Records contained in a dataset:
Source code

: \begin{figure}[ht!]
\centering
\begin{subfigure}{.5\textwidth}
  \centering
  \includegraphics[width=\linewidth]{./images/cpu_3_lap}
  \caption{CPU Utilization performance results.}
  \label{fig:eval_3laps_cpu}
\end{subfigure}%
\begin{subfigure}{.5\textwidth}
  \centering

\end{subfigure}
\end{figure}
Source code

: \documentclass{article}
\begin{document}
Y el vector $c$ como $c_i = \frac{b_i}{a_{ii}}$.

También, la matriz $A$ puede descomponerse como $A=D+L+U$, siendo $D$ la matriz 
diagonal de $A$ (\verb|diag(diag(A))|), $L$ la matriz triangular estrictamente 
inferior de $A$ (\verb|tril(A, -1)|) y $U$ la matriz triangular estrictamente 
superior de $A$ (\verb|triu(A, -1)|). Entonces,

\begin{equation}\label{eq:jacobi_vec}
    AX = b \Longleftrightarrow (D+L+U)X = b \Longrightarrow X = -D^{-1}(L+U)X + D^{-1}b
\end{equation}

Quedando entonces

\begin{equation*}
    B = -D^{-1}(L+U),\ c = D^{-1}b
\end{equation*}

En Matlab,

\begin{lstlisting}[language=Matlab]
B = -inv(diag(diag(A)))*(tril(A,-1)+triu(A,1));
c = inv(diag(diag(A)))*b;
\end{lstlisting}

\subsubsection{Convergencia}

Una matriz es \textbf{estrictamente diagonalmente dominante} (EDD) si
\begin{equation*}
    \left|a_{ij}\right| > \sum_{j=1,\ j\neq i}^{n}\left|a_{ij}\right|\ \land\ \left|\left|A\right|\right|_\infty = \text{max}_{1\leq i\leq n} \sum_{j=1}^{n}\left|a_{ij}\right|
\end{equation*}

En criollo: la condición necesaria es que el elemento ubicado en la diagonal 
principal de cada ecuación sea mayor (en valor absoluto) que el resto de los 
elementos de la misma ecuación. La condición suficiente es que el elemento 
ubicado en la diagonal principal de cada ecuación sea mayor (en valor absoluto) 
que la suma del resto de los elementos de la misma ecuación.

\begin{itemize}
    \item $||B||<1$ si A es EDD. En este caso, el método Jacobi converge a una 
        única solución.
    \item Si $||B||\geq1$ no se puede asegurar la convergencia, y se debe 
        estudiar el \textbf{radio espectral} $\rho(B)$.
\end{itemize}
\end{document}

- Task instructions -
Within the entries above, find the string "Matlab" and return each line that holds it.

- Completed task -
En Matlab,
\begin{lstlisting}[language=Matlab]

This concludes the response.